→ About this exercise
Where the string "size" occurs in a line of the data below, that line should be copied.

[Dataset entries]
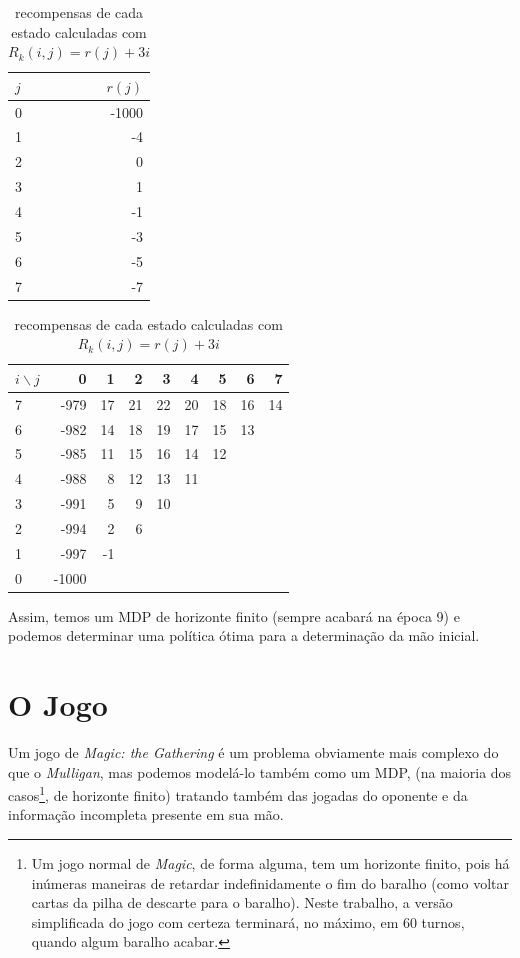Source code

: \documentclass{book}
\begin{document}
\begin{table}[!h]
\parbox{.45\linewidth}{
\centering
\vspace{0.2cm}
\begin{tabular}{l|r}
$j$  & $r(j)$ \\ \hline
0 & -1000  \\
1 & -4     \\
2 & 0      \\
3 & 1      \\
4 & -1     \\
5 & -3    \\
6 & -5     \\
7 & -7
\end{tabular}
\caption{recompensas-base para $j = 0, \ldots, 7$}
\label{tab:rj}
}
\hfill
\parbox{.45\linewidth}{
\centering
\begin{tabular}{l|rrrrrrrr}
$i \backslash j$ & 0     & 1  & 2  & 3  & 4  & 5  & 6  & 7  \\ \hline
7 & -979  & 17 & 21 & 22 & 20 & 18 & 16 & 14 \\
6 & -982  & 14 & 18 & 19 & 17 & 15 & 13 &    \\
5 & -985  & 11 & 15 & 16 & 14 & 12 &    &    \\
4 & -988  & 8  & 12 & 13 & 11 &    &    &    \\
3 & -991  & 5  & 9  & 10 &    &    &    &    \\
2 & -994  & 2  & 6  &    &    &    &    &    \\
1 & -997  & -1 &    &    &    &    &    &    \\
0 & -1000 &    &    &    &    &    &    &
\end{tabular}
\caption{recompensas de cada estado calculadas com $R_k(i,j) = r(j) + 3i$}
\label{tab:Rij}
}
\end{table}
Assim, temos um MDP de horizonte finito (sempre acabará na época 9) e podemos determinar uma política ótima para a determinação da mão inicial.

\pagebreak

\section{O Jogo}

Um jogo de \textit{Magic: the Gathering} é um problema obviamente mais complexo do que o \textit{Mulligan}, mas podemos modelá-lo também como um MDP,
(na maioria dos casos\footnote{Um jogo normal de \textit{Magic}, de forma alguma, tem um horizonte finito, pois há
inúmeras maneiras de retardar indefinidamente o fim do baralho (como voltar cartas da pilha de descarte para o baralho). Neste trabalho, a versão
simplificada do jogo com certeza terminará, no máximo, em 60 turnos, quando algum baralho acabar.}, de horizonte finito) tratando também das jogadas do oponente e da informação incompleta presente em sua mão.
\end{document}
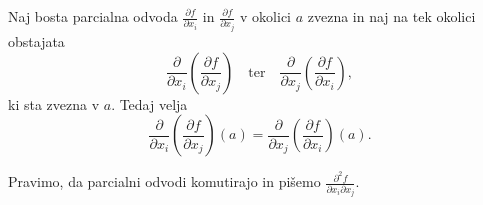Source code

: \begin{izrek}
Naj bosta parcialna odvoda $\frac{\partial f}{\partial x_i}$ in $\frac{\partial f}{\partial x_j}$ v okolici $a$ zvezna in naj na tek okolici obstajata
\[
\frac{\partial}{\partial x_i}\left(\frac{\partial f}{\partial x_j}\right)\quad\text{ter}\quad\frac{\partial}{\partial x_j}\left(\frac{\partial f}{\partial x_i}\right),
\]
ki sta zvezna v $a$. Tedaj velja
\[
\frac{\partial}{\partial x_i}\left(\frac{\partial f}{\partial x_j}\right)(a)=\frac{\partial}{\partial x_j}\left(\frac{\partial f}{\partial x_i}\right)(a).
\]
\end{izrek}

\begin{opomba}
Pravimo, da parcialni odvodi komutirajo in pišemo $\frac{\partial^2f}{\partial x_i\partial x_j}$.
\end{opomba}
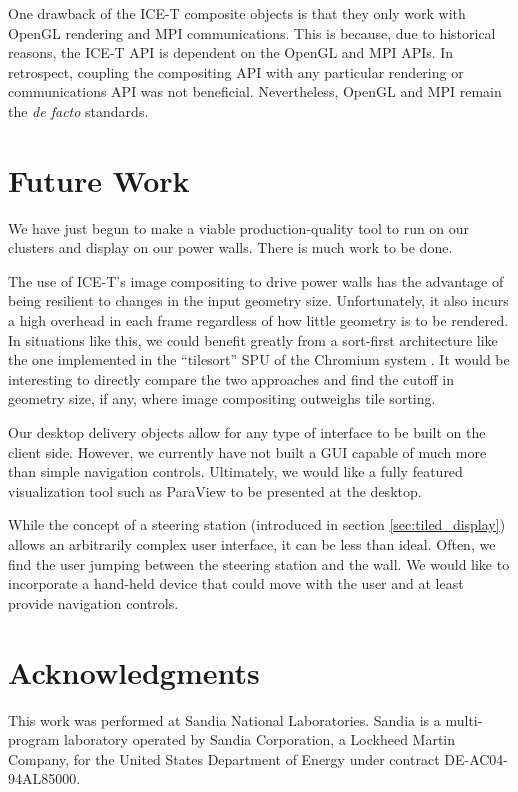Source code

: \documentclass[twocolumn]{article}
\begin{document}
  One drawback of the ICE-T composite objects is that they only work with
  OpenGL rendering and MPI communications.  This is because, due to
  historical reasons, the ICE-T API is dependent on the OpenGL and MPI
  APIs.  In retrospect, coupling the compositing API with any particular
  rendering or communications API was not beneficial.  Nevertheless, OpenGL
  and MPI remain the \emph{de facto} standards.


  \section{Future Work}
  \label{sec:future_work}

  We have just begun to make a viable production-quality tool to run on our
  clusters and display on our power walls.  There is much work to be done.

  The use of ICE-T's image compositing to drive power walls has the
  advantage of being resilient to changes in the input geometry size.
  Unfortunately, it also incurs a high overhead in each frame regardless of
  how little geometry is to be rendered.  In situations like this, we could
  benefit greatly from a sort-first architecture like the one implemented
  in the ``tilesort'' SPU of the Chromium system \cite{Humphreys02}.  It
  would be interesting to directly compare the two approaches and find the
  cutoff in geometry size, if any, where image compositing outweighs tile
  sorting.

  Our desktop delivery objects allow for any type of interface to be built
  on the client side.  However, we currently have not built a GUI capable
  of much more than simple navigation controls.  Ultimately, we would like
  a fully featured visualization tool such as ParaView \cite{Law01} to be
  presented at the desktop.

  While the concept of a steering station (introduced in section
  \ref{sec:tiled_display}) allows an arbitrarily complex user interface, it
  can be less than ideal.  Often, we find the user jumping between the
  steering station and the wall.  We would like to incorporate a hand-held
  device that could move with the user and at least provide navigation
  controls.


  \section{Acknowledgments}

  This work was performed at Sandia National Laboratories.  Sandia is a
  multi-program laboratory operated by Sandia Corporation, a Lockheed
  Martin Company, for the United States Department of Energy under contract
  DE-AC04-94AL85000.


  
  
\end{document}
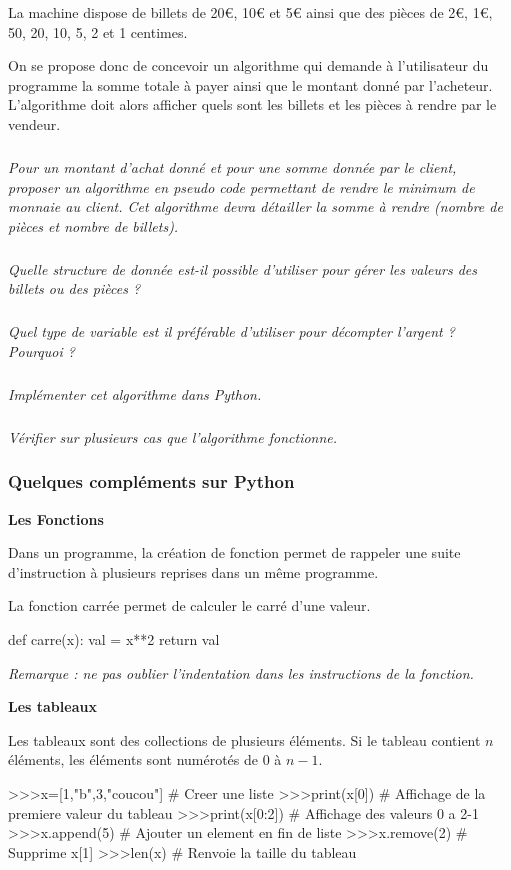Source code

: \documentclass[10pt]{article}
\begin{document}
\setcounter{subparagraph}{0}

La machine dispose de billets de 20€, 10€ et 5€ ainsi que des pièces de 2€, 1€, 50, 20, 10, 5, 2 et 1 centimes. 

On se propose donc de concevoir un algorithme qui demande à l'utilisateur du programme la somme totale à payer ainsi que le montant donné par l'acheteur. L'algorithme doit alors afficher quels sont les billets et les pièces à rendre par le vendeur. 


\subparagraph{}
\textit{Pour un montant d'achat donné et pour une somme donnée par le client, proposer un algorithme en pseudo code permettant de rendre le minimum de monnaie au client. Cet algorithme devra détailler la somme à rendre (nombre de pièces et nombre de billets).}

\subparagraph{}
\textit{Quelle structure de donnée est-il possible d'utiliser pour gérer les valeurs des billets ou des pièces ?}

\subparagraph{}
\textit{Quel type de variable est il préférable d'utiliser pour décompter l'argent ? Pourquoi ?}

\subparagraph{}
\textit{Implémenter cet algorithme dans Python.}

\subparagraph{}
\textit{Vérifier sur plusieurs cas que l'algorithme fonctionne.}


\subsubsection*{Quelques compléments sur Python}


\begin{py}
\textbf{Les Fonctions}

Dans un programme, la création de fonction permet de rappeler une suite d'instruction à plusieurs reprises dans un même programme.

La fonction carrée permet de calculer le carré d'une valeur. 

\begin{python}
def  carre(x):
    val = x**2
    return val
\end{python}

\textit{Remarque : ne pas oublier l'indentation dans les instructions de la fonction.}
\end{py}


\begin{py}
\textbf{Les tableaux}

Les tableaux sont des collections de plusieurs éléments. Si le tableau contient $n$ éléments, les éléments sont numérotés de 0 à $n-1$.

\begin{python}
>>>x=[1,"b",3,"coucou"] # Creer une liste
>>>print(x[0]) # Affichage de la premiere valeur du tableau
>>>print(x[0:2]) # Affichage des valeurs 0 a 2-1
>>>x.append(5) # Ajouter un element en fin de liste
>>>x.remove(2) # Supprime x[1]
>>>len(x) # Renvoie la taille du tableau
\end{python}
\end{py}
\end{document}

---

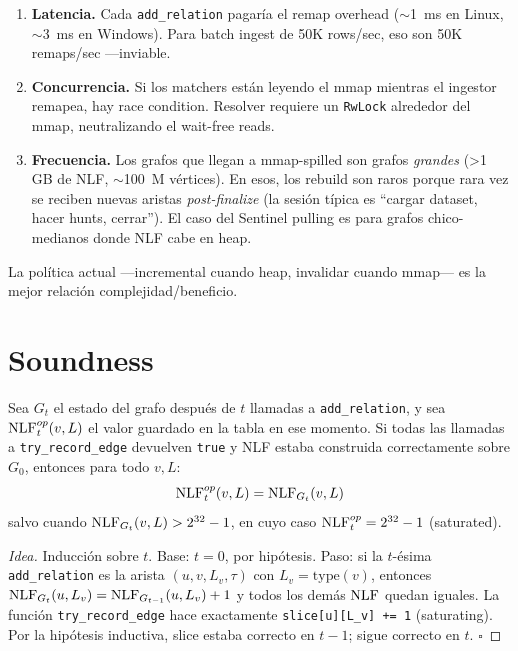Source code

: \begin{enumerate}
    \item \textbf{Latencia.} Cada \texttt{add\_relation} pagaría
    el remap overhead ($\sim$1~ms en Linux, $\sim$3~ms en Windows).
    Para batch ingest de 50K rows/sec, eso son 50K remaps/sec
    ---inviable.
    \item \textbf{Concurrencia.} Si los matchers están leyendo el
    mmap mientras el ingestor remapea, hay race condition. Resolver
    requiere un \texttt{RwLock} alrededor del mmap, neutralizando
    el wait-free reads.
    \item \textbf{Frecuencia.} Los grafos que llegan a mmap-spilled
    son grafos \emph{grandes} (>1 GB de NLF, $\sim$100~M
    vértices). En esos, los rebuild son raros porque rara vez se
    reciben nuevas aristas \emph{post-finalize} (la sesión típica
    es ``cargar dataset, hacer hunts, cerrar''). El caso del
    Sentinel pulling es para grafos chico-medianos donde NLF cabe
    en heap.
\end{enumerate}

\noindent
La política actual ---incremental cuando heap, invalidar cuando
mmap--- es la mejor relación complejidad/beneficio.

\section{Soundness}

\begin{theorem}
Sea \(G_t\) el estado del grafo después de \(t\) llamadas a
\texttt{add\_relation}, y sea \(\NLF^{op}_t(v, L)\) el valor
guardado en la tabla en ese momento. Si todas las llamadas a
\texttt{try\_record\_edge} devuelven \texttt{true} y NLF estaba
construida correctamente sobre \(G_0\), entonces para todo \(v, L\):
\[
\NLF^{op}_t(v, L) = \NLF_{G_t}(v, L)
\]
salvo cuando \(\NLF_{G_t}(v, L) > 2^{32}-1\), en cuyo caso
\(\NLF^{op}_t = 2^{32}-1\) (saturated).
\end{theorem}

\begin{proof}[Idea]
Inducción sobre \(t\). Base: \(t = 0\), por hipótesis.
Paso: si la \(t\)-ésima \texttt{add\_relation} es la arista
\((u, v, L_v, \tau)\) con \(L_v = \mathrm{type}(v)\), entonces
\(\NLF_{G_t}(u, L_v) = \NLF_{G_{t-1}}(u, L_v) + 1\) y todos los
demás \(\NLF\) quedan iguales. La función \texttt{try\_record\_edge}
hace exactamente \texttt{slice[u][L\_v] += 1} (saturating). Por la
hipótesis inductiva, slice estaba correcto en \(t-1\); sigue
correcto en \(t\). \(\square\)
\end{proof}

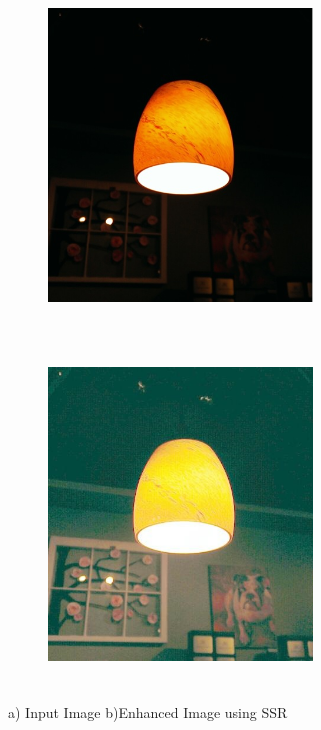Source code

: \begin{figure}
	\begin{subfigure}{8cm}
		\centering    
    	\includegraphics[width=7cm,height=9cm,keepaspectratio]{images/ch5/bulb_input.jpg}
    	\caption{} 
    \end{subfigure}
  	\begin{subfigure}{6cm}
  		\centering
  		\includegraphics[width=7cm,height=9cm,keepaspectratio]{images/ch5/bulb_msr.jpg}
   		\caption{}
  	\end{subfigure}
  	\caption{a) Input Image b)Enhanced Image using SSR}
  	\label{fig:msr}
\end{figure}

--

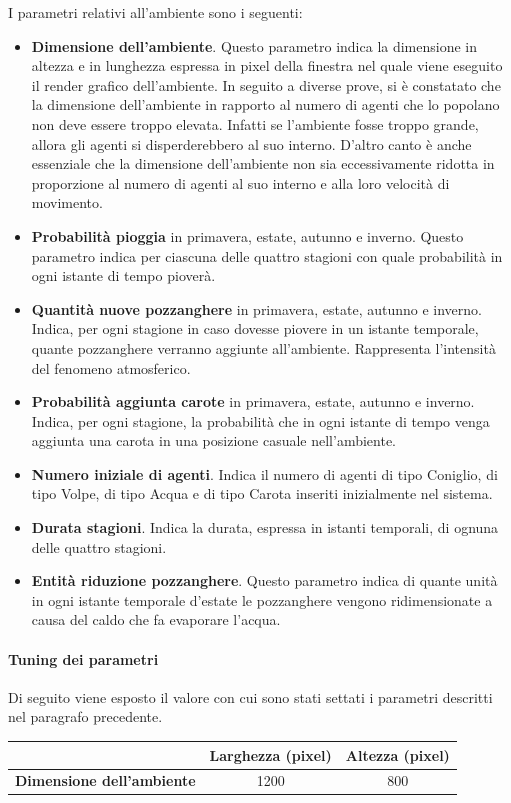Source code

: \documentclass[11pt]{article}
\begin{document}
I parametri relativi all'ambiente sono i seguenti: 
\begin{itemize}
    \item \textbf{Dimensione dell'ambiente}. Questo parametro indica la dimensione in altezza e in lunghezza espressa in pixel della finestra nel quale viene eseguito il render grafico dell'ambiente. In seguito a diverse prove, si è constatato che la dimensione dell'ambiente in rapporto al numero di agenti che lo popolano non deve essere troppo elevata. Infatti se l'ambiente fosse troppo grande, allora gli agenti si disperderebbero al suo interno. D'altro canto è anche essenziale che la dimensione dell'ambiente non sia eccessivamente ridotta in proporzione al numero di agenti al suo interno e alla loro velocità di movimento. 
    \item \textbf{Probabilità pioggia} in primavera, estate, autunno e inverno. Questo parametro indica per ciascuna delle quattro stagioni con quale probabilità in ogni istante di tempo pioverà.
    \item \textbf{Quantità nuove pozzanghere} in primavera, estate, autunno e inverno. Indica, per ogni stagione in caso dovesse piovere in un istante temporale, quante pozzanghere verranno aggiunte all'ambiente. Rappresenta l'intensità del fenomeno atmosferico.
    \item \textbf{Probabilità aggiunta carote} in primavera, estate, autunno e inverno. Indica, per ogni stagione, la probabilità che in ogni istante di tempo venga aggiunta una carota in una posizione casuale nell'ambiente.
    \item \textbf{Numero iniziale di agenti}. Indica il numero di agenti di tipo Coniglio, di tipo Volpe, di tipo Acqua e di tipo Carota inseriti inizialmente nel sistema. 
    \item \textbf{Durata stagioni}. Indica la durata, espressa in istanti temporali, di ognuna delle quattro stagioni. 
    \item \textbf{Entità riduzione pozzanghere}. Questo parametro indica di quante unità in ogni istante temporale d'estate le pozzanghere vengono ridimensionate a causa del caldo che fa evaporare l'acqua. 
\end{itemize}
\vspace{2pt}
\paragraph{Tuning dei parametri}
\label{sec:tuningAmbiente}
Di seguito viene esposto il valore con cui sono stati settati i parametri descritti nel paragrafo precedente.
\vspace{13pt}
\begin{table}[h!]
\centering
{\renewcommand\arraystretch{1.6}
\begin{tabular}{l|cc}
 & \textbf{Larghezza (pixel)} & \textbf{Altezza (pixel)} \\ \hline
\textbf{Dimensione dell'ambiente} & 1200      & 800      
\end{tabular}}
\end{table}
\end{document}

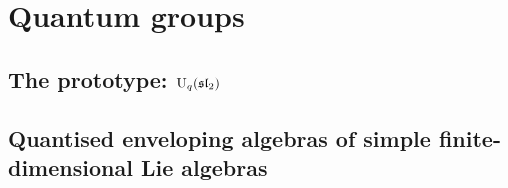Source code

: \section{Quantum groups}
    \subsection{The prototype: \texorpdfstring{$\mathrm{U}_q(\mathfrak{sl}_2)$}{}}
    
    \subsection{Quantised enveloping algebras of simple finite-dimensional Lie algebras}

→ Written answer
  advantage of being resilient to changes in the input geometry size.
  cutoff in geometry size, if any, where image compositing outweighs tile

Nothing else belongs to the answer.